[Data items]
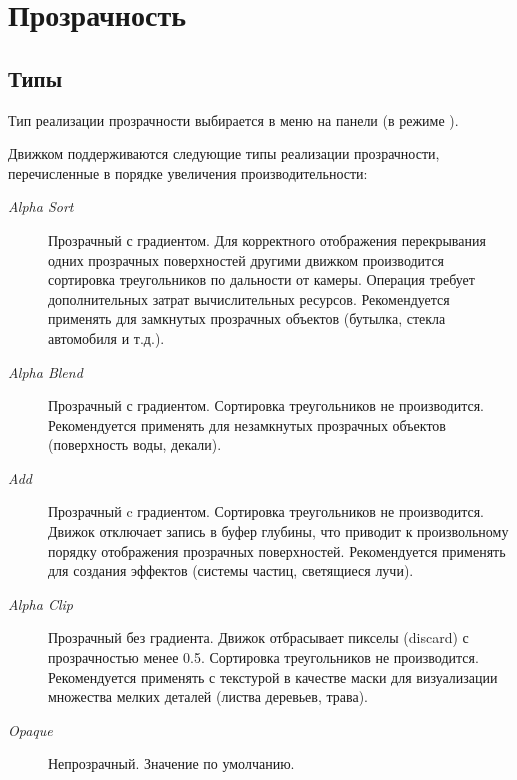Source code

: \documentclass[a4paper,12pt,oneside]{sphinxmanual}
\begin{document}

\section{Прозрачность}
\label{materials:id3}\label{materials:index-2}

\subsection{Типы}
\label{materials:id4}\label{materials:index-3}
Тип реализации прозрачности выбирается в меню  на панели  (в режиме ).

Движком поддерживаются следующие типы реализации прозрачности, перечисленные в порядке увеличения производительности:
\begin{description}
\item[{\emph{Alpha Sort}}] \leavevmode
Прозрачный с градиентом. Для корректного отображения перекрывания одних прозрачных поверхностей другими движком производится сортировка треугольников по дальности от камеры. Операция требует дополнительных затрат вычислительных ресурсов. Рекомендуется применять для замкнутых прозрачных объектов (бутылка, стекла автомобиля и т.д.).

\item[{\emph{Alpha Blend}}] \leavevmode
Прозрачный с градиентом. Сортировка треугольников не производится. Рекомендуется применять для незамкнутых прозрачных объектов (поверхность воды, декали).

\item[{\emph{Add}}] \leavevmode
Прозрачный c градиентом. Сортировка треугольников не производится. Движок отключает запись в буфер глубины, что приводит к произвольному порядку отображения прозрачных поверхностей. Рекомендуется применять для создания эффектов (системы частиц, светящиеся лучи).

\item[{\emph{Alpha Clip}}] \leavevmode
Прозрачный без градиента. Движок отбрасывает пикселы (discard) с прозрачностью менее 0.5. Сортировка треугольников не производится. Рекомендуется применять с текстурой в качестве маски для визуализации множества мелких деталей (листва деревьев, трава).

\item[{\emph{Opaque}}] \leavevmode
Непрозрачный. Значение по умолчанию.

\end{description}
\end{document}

To do - A complete answer gives every line of the records holding "description".

Answer to this exercise -
\begin{description}
\end{description}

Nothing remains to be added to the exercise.